Gamantºhal wrapped his hand around his fist, in the motion Quandocor had learned to recognize as the Deva equivalent of a shrug.
“We shall see what fortune brings us. But unless you spawn on World in a very remote area, you should be good. With your command of Common Tongue, almost anyone should understand you. In the worst case that none of you three is close enough to civilization, once you can tell us roughly where you spawned, we can mount expeditions for a second spawn. My Recess pops up in four days; I’ll be back on World to see how it went.”
“Kasterºsal and his team said they’d be back in two days,” Kolalºvas said. “They can recess to see if news are coming.”
Zontaºhar laughed, Deva-style. “They’re not going to believe it. I think they know already about the Gaters from Land, but the humans will be a shock.”
The trio of emissaries pulled out their Silvergates and squeezed for activation, bringing the gates to open mode. One of the gates showed up some kind of room, and one of the Deva hiccuped and moved away from the gate, letting it revert to blackness.
“At least I assume you will not have Setup this time,” Zontaºhar commented. He and the rest of the Deva barfly team wouldn’t have missed that for all the riches of the world.
“I hope so,” Varmatan, the other winner, said. “If I lose over two years of progression…”
Quandocor laughed.
“Maybe you switch builds. A different build on every world.”
“Or maybe it’s like Earth. You don’t get one on World,” Varmatan countered.
“I hope we have enough of the Interface to use Recall. We should, since we’ll have Gates inside. So, let’s see. All together… On three, on two… on one.”
The three Silvergates dropped on the ground, thumping without any bounce. Berkelyyan goggled.
“What just happened?
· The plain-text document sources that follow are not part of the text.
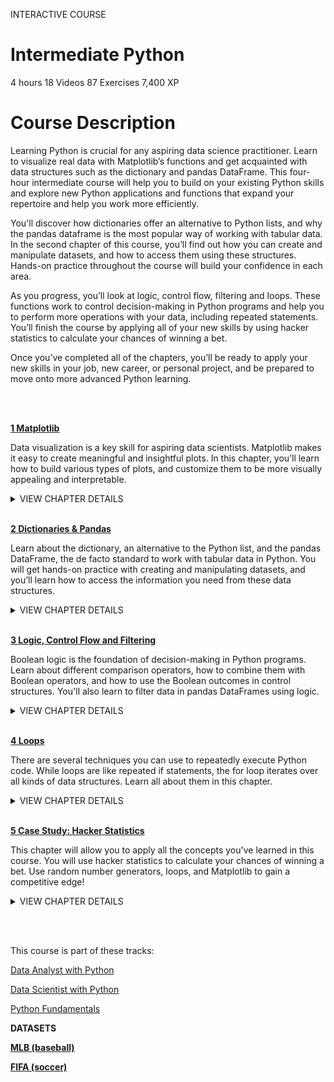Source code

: INTERACTIVE COURSE
# Intermediate Python

4 hours
18 Videos
87 Exercises
7,400 XP

# Course Description

Learning Python is crucial for any aspiring data science practitioner. Learn to visualize real data with Matplotlib’s functions and get acquainted with data structures such as the dictionary and pandas DataFrame. This four-hour intermediate course will help you to build on your existing Python skills and explore new Python applications and functions that expand your repertoire and help you work more efficiently.

You'll discover how dictionaries offer an alternative to Python lists, and why the pandas dataframe is the most popular way of working with tabular data. In the second chapter of this course, you’ll find out how you can create and manipulate datasets, and how to access them using these structures. Hands-on practice throughout the course will build your confidence in each area.

As you progress, you’ll look at logic, control flow, filtering and loops. These functions work to control decision-making in Python programs and help you to perform more operations with your data, including repeated statements. You’ll finish the course by applying all of your new skills by using hacker statistics to calculate your chances of winning a bet.

Once you’ve completed all of the chapters, you’ll be ready to apply your new skills in your job, new career, or personal project, and be prepared to move onto more advanced Python learning.

<br><br>

[**1 Matplotlib**](https://github.com/Torregu/DataCamp/tree/main/Courses/Programming/Python/Introduction%20to%20Python/1%20Python%20Basics)

Data visualization is a key skill for aspiring data scientists. Matplotlib makes it easy to create meaningful and insightful plots. In this chapter, you’ll learn how to build various types of plots, and customize them to be more visually appealing and interpretable.

<details>
<summary>VIEW CHAPTER DETAILS</summary>

  + [Functions](https://github.com/Torregu/DataCamp/tree/main/Courses/Programming/Python/Introduction%20to%20Python/3%20Functions%20and%20Packages/1.%20Functions) ------------------------------------------------------------------------------------------------------------------- 50 xp
  + [Familiar functions](https://github.com/Torregu/DataCamp/tree/main/Courses/Programming/Python/Introduction%20to%20Python/3%20Functions%20and%20Packages/2.%20Familiar%20functions) --------------------------------------------------------------------------------------------------------- 100 xp
  + [Help!](https://github.com/Torregu/DataCamp/tree/main/Courses/Programming/Python/Introduction%20to%20Python/3%20Functions%20and%20Packages/3.%20Help!) ------------------------------------------------------------------------------------------------------------------------ 50 xp
  + [Multiple arguments](https://github.com/Torregu/DataCamp/tree/main/Courses/Programming/Python/Introduction%20to%20Python/3%20Functions%20and%20Packages/4.%20Multiple%20arguments) ------------------------------------------------------------------------------------------------------- 100 xp
  + [Methods](https://github.com/Torregu/DataCamp/tree/main/Courses/Programming/Python/Introduction%20to%20Python/3%20Functions%20and%20Packages/5.%20Methods) -------------------------------------------------------------------------------------------------------------------- 50 xp
  + [String Methods](https://github.com/Torregu/DataCamp/tree/main/Courses/Programming/Python/Introduction%20to%20Python/3%20Functions%20and%20Packages/6.%20String%20Methods) ----------------------------------------------------------------------------------------------------------- 100 xp
  + [List Methods](https://github.com/Torregu/DataCamp/tree/main/Courses/Programming/Python/Introduction%20to%20Python/3%20Functions%20and%20Packages/7.%20List%20Methods) -------------------------------------------------------------------------------------------------------------- 100 xp
  + [List Methods (2)](https://github.com/Torregu/DataCamp/tree/main/Courses/Programming/Python/Introduction%20to%20Python/3%20Functions%20and%20Packages/8.%20List%20Methods%20(2)) ---------------------------------------------------------------------------------------------------------- 100 xp
  + [Packages](https://github.com/Torregu/DataCamp/tree/main/Courses/Programming/Python/Introduction%20to%20Python/3%20Functions%20and%20Packages/9.%20Packages) ------------------------------------------------------------------------------------------------------------------- 50 xp
  + [Import package](https://github.com/Torregu/DataCamp/tree/main/Courses/Programming/Python/Introduction%20to%20Python/3%20Functions%20and%20Packages/10.%20Import%20package) ----------------------------------------------------------------------------------------------------------- 100 xp
  + [Selective import](https://github.com/Torregu/DataCamp/tree/main/Courses/Programming/Python/Introduction%20to%20Python/3%20Functions%20and%20Packages/11.%20Selective%20import) ---------------------------------------------------------------------------------------------------------- 100 xp
  + [Different ways of importing](https://github.com/Torregu/DataCamp/tree/main/Courses/Programming/Python/Introduction%20to%20Python/3%20Functions%20and%20Packages/12.%20Different%20ways%20of%20importing) ----------------------------------------------------------------------------------------------- 50 xp
</details>

<br>

[**2 Dictionaries & Pandas**](https://github.com/Torregu/DataCamp/tree/main/Courses/Programming/Python/Introduction%20to%20Python/2%20Python%20Lists)

Learn about the dictionary, an alternative to the Python list, and the pandas DataFrame, the de facto standard to work with tabular data in Python. You will get hands-on practice with creating and manipulating datasets, and you’ll learn how to access the information you need from these data structures.

<details>
<summary>VIEW CHAPTER DETAILS</summary>

  + [Functions](https://github.com/Torregu/DataCamp/tree/main/Courses/Programming/Python/Introduction%20to%20Python/3%20Functions%20and%20Packages/1.%20Functions) ------------------------------------------------------------------------------------------------------------------- 50 xp
  + [Familiar functions](https://github.com/Torregu/DataCamp/tree/main/Courses/Programming/Python/Introduction%20to%20Python/3%20Functions%20and%20Packages/2.%20Familiar%20functions) --------------------------------------------------------------------------------------------------------- 100 xp
  + [Help!](https://github.com/Torregu/DataCamp/tree/main/Courses/Programming/Python/Introduction%20to%20Python/3%20Functions%20and%20Packages/3.%20Help!) ------------------------------------------------------------------------------------------------------------------------ 50 xp
  + [Multiple arguments](https://github.com/Torregu/DataCamp/tree/main/Courses/Programming/Python/Introduction%20to%20Python/3%20Functions%20and%20Packages/4.%20Multiple%20arguments) ------------------------------------------------------------------------------------------------------- 100 xp
  + [Methods](https://github.com/Torregu/DataCamp/tree/main/Courses/Programming/Python/Introduction%20to%20Python/3%20Functions%20and%20Packages/5.%20Methods) -------------------------------------------------------------------------------------------------------------------- 50 xp
  + [String Methods](https://github.com/Torregu/DataCamp/tree/main/Courses/Programming/Python/Introduction%20to%20Python/3%20Functions%20and%20Packages/6.%20String%20Methods) ----------------------------------------------------------------------------------------------------------- 100 xp
  + [List Methods](https://github.com/Torregu/DataCamp/tree/main/Courses/Programming/Python/Introduction%20to%20Python/3%20Functions%20and%20Packages/7.%20List%20Methods) -------------------------------------------------------------------------------------------------------------- 100 xp
  + [List Methods (2)](https://github.com/Torregu/DataCamp/tree/main/Courses/Programming/Python/Introduction%20to%20Python/3%20Functions%20and%20Packages/8.%20List%20Methods%20(2)) ---------------------------------------------------------------------------------------------------------- 100 xp
  + [Packages](https://github.com/Torregu/DataCamp/tree/main/Courses/Programming/Python/Introduction%20to%20Python/3%20Functions%20and%20Packages/9.%20Packages) ------------------------------------------------------------------------------------------------------------------- 50 xp
  + [Import package](https://github.com/Torregu/DataCamp/tree/main/Courses/Programming/Python/Introduction%20to%20Python/3%20Functions%20and%20Packages/10.%20Import%20package) ----------------------------------------------------------------------------------------------------------- 100 xp
  + [Selective import](https://github.com/Torregu/DataCamp/tree/main/Courses/Programming/Python/Introduction%20to%20Python/3%20Functions%20and%20Packages/11.%20Selective%20import) ---------------------------------------------------------------------------------------------------------- 100 xp
  + [Different ways of importing](https://github.com/Torregu/DataCamp/tree/main/Courses/Programming/Python/Introduction%20to%20Python/3%20Functions%20and%20Packages/12.%20Different%20ways%20of%20importing) ----------------------------------------------------------------------------------------------- 50 xp
</details>

<br>

[**3 Logic, Control Flow and Filtering**](https://github.com/Torregu/DataCamp/tree/main/Courses/Programming/Python/Introduction%20to%20Python/3%20Functions%20and%20Packages)

Boolean logic is the foundation of decision-making in Python programs. Learn about different comparison operators, how to combine them with Boolean operators, and how to use the Boolean outcomes in control structures. You'll also learn to filter data in pandas DataFrames using logic.

<details>
<summary>VIEW CHAPTER DETAILS</summary>
  
  + [Functions](https://github.com/Torregu/DataCamp/tree/main/Courses/Programming/Python/Introduction%20to%20Python/3%20Functions%20and%20Packages/1.%20Functions) ------------------------------------------------------------------------------------------------------------------- 50 xp
  + [Familiar functions](https://github.com/Torregu/DataCamp/tree/main/Courses/Programming/Python/Introduction%20to%20Python/3%20Functions%20and%20Packages/2.%20Familiar%20functions) --------------------------------------------------------------------------------------------------------- 100 xp
  + [Help!](https://github.com/Torregu/DataCamp/tree/main/Courses/Programming/Python/Introduction%20to%20Python/3%20Functions%20and%20Packages/3.%20Help!) ------------------------------------------------------------------------------------------------------------------------ 50 xp
  + [Multiple arguments](https://github.com/Torregu/DataCamp/tree/main/Courses/Programming/Python/Introduction%20to%20Python/3%20Functions%20and%20Packages/4.%20Multiple%20arguments) ------------------------------------------------------------------------------------------------------- 100 xp
  + [Methods](https://github.com/Torregu/DataCamp/tree/main/Courses/Programming/Python/Introduction%20to%20Python/3%20Functions%20and%20Packages/5.%20Methods) -------------------------------------------------------------------------------------------------------------------- 50 xp
  + [String Methods](https://github.com/Torregu/DataCamp/tree/main/Courses/Programming/Python/Introduction%20to%20Python/3%20Functions%20and%20Packages/6.%20String%20Methods) ----------------------------------------------------------------------------------------------------------- 100 xp
  + [List Methods](https://github.com/Torregu/DataCamp/tree/main/Courses/Programming/Python/Introduction%20to%20Python/3%20Functions%20and%20Packages/7.%20List%20Methods) -------------------------------------------------------------------------------------------------------------- 100 xp
  + [List Methods (2)](https://github.com/Torregu/DataCamp/tree/main/Courses/Programming/Python/Introduction%20to%20Python/3%20Functions%20and%20Packages/8.%20List%20Methods%20(2)) ---------------------------------------------------------------------------------------------------------- 100 xp
  + [Packages](https://github.com/Torregu/DataCamp/tree/main/Courses/Programming/Python/Introduction%20to%20Python/3%20Functions%20and%20Packages/9.%20Packages) ------------------------------------------------------------------------------------------------------------------- 50 xp
  + [Import package](https://github.com/Torregu/DataCamp/tree/main/Courses/Programming/Python/Introduction%20to%20Python/3%20Functions%20and%20Packages/10.%20Import%20package) ----------------------------------------------------------------------------------------------------------- 100 xp
  + [Selective import](https://github.com/Torregu/DataCamp/tree/main/Courses/Programming/Python/Introduction%20to%20Python/3%20Functions%20and%20Packages/11.%20Selective%20import) ---------------------------------------------------------------------------------------------------------- 100 xp
  + [Different ways of importing](https://github.com/Torregu/DataCamp/tree/main/Courses/Programming/Python/Introduction%20to%20Python/3%20Functions%20and%20Packages/12.%20Different%20ways%20of%20importing) ----------------------------------------------------------------------------------------------- 50 xp
</details>

<br>

[**4 Loops**](https://github.com/Torregu/DataCamp/tree/main/Courses/Programming/Python/Introduction%20to%20Python/4%20NumPy)

There are several techniques you can use to repeatedly execute Python code. While loops are like repeated if statements, the for loop iterates over all kinds of data structures. Learn all about them in this chapter.

<details>
<summary>VIEW CHAPTER DETAILS</summary>
  
  +	[NumPy](https://github.com/Torregu/DataCamp/tree/main/Courses/Programming/Python/Introduction%20to%20Python/4%20NumPy/1.%20NumPy) --------------------------------------------------------------------------------------------------------------------- 50 xp
  + [Your First NumPy Array](https://github.com/Torregu/DataCamp/tree/main/Courses/Programming/Python/Introduction%20to%20Python/4%20NumPy/2.%20Your%20First%20NumPy%20Array) -------------------------------------------------------------------------------------------------- 100 xp
  + [Baseball players' height](https://github.com/Torregu/DataCamp/tree/main/Courses/Programming/Python/Introduction%20to%20Python/4%20NumPy/3.%20Baseball%20players'%20height) -------------------------------------------------------------------------------------------------- 100 xp
  + [Baseball player's BMI](https://github.com/Torregu/DataCamp/tree/main/Courses/Programming/Python/Introduction%20to%20Python/4%20NumPy/4.%20Baseball%20player's%20BMI) ----------------------------------------------------------------------------------------------------- 100 xp
  + [Lightweight baseball players](https://github.com/Torregu/DataCamp/tree/main/Courses/Programming/Python/Introduction%20to%20Python/4%20NumPy/5.%20Lightweight%20baseball%20players) --------------------------------------------------------------------------------------------- 100 xp
  + [NumPy Side Effects](https://github.com/Torregu/DataCamp/tree/main/Courses/Programming/Python/Introduction%20to%20Python/4%20NumPy/6.%20NumPy%20Side%20Effects) -------------------------------------------------------------------------------------------------------- 50 xp
  + [Subsetting NumPy Arrays](https://github.com/Torregu/DataCamp/tree/main/Courses/Programming/Python/Introduction%20to%20Python/4%20NumPy/7.%20Subsetting%20NumPy%20Arrays) ------------------------------------------------------------------------------------------------ 100 xp
  + [2D NumPy Arrays](https://github.com/Torregu/DataCamp/tree/main/Courses/Programming/Python/Introduction%20to%20Python/4%20NumPy/8.%202D%20NumPy%20Arrays) ---------------------------------------------------------------------------------------------------------- 50 xp
  + [Your First 2D NumPy Array](https://github.com/Torregu/DataCamp/tree/main/Courses/Programming/Python/Introduction%20to%20Python/4%20NumPy/9.%20Your%20First%202D%20NumPy%20Array) ----------------------------------------------------------------------------------------------- 100 xp
  + [Baseball data in 2D form](https://github.com/Torregu/DataCamp/tree/main/Courses/Programming/Python/Introduction%20to%20Python/4%20NumPy/10.%20Baseball%20data%20in%202D%20form) ------------------------------------------------------------------------------------------------- 100 xp
  + [Subsetting 2D NumPy Arrays](https://github.com/Torregu/DataCamp/tree/main/Courses/Programming/Python/Introduction%20to%20Python/4%20NumPy/11.%20Subsetting%202D%20NumPy%20Arrays) -------------------------------------------------------------------------------------------- 100 xp
  + [2D Arithmetic](https://github.com/Torregu/DataCamp/tree/main/Courses/Programming/Python/Introduction%20to%20Python/4%20NumPy/12.%202D%20Arithmetic) ------------------------------------------------------------------------------------------------------------- 100 xp
  + [NumPy: Basic Statistics](https://github.com/Torregu/DataCamp/tree/main/Courses/Programming/Python/Introduction%20to%20Python/4%20NumPy/13.%20NumPy%20I%20Basic%20Statistics) ---------------------------------------------------------------------------------------------------- 50 xp
  + [Average versus median](https://github.com/Torregu/DataCamp/tree/main/Courses/Programming/Python/Introduction%20to%20Python/4%20NumPy/14.%20Average%20versus%20median) -------------------------------------------------------------------------------------------------- 100 xp
  + [Explore the baseball data](https://github.com/Torregu/DataCamp/tree/main/Courses/Programming/Python/Introduction%20to%20Python/4%20NumPy/15.%20Explore%20the%20baseball%20data) ------------------------------------------------------------------------------------------------ 100 xp
  + [Blend it all together](https://github.com/Torregu/DataCamp/tree/main/Courses/Programming/Python/Introduction%20to%20Python/4%20NumPy/16.%20Blend%20it%20all%20together) ------------------------------------------------------------------------------------------------------ 100 xp
</details>

<br>

[**5 Case Study: Hacker Statistics**](https://github.com/Torregu/DataCamp/tree/main/Courses/Programming/Python/Introduction%20to%20Python/4%20NumPy)

This chapter will allow you to apply all the concepts you've learned in this course. You will use hacker statistics to calculate your chances of winning a bet. Use random number generators, loops, and Matplotlib to gain a competitive edge!

<details>
<summary>VIEW CHAPTER DETAILS</summary>
  
  +	[NumPy](https://github.com/Torregu/DataCamp/tree/main/Courses/Programming/Python/Introduction%20to%20Python/4%20NumPy/1.%20NumPy) --------------------------------------------------------------------------------------------------------------------- 50 xp
  + [Your First NumPy Array](https://github.com/Torregu/DataCamp/tree/main/Courses/Programming/Python/Introduction%20to%20Python/4%20NumPy/2.%20Your%20First%20NumPy%20Array) -------------------------------------------------------------------------------------------------- 100 xp
  + [Baseball players' height](https://github.com/Torregu/DataCamp/tree/main/Courses/Programming/Python/Introduction%20to%20Python/4%20NumPy/3.%20Baseball%20players'%20height) -------------------------------------------------------------------------------------------------- 100 xp
  + [Baseball player's BMI](https://github.com/Torregu/DataCamp/tree/main/Courses/Programming/Python/Introduction%20to%20Python/4%20NumPy/4.%20Baseball%20player's%20BMI) ----------------------------------------------------------------------------------------------------- 100 xp
  + [Lightweight baseball players](https://github.com/Torregu/DataCamp/tree/main/Courses/Programming/Python/Introduction%20to%20Python/4%20NumPy/5.%20Lightweight%20baseball%20players) --------------------------------------------------------------------------------------------- 100 xp
  + [NumPy Side Effects](https://github.com/Torregu/DataCamp/tree/main/Courses/Programming/Python/Introduction%20to%20Python/4%20NumPy/6.%20NumPy%20Side%20Effects) -------------------------------------------------------------------------------------------------------- 50 xp
  + [Subsetting NumPy Arrays](https://github.com/Torregu/DataCamp/tree/main/Courses/Programming/Python/Introduction%20to%20Python/4%20NumPy/7.%20Subsetting%20NumPy%20Arrays) ------------------------------------------------------------------------------------------------ 100 xp
  + [2D NumPy Arrays](https://github.com/Torregu/DataCamp/tree/main/Courses/Programming/Python/Introduction%20to%20Python/4%20NumPy/8.%202D%20NumPy%20Arrays) ---------------------------------------------------------------------------------------------------------- 50 xp
  + [Your First 2D NumPy Array](https://github.com/Torregu/DataCamp/tree/main/Courses/Programming/Python/Introduction%20to%20Python/4%20NumPy/9.%20Your%20First%202D%20NumPy%20Array) ----------------------------------------------------------------------------------------------- 100 xp
  + [Baseball data in 2D form](https://github.com/Torregu/DataCamp/tree/main/Courses/Programming/Python/Introduction%20to%20Python/4%20NumPy/10.%20Baseball%20data%20in%202D%20form) ------------------------------------------------------------------------------------------------- 100 xp
  + [Subsetting 2D NumPy Arrays](https://github.com/Torregu/DataCamp/tree/main/Courses/Programming/Python/Introduction%20to%20Python/4%20NumPy/11.%20Subsetting%202D%20NumPy%20Arrays) -------------------------------------------------------------------------------------------- 100 xp
  + [2D Arithmetic](https://github.com/Torregu/DataCamp/tree/main/Courses/Programming/Python/Introduction%20to%20Python/4%20NumPy/12.%202D%20Arithmetic) ------------------------------------------------------------------------------------------------------------- 100 xp
  + [NumPy: Basic Statistics](https://github.com/Torregu/DataCamp/tree/main/Courses/Programming/Python/Introduction%20to%20Python/4%20NumPy/13.%20NumPy%20I%20Basic%20Statistics) ---------------------------------------------------------------------------------------------------- 50 xp
  + [Average versus median](https://github.com/Torregu/DataCamp/tree/main/Courses/Programming/Python/Introduction%20to%20Python/4%20NumPy/14.%20Average%20versus%20median) -------------------------------------------------------------------------------------------------- 100 xp
  + [Explore the baseball data](https://github.com/Torregu/DataCamp/tree/main/Courses/Programming/Python/Introduction%20to%20Python/4%20NumPy/15.%20Explore%20the%20baseball%20data) ------------------------------------------------------------------------------------------------ 100 xp
  + [Blend it all together](https://github.com/Torregu/DataCamp/tree/main/Courses/Programming/Python/Introduction%20to%20Python/4%20NumPy/16.%20Blend%20it%20all%20together) ------------------------------------------------------------------------------------------------------ 100 xp
</details>

<br><br>

This course is part of these tracks:

[Data Analyst with Python](https://github.com/Torregu/DataCamp/tree/main/Tracks/Career%20Tracks/Python/Data%20Analyst%20with%20Python)

[Data Scientist with Python](https://github.com/Torregu/DataCamp/tree/main/Tracks/Career%20Tracks/Python/Data%20Scientist%20with%20Python)

[Python Fundamentals](https://github.com/Torregu/DataCamp/tree/main/Tracks/Skill%20Tracks/Python/Python%20Fundamentals)

**DATASETS**

[**MLB (baseball)**](https://github.com/Torregu/DataCamp/blob/main/Courses/Programming/Python/Introduction%20to%20Python/datasets/baseball.csv?raw=true)

[**FIFA (soccer)**](https://github.com/Torregu/DataCamp/blob/main/Courses/Programming/Python/Introduction%20to%20Python/datasets/fifa.csv?raw=true)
They bounced back to Earth or what?”
Gamantºhal’s neck slightly stretched in surprise.
“Maybe our gates are incompatible after all,” he mused.
He bent over the ground and picked one of the fallen Silvergates, then jumped back in surprise as the Gate inflated into a black sphere.
“What the…” Jonkartman exclaimed.
The blackened sphere remained open. Then Berkleyyan swore and approached, and the sphere’s view changed to a slightly sunny view.
“That’s… my courtyard. Back on Earth,” he said.
Gamantºhal’s neck stretched again.
“It’s… your Gate?”
Berkleyyan placed his hand on the sphere without any effect. In the worst case, he might have been swallowed by the “event horizon” of the Silvergates, but it looked like it wasn’t happening, just like Gamantºhal and the original Gates when activated by humans.
“No. But it’s a Silvergate leading back to Earth, like the one I use. I mean, presumably, like the one I’m currently using, even if I don’t hold it.”
He squinted, trying to remember exactly who had been standing where.
“It should be Quandocor’s. When he used the Gate to World… I think his Gate back to Earth got left behind.”
Zontaºhar whistled, a sound similar to a human.
“You can have only one Gate active at a time.”
“Yes, they don’t stack… but if he’s lost his Gate… how is he going to go back?”
Gamantºhal barked in amusement.
“Well, we now have two Gates usable for Earth and one for Nest now. We’ll see when they return, but I think they can use those again.”
Goglas looked at Gamantºhal oddly. She then asked, “Not tempted?”
“What? No. Unless you’ve made preliminary arrangements back on your… Earth, I’d rather not risk being seen as an intruder to be caught and arrested.”
He added, “Still, it suggests that you should be able to allow more people to Earth or Nest. If you can swap Gates, you don’t need people dying.”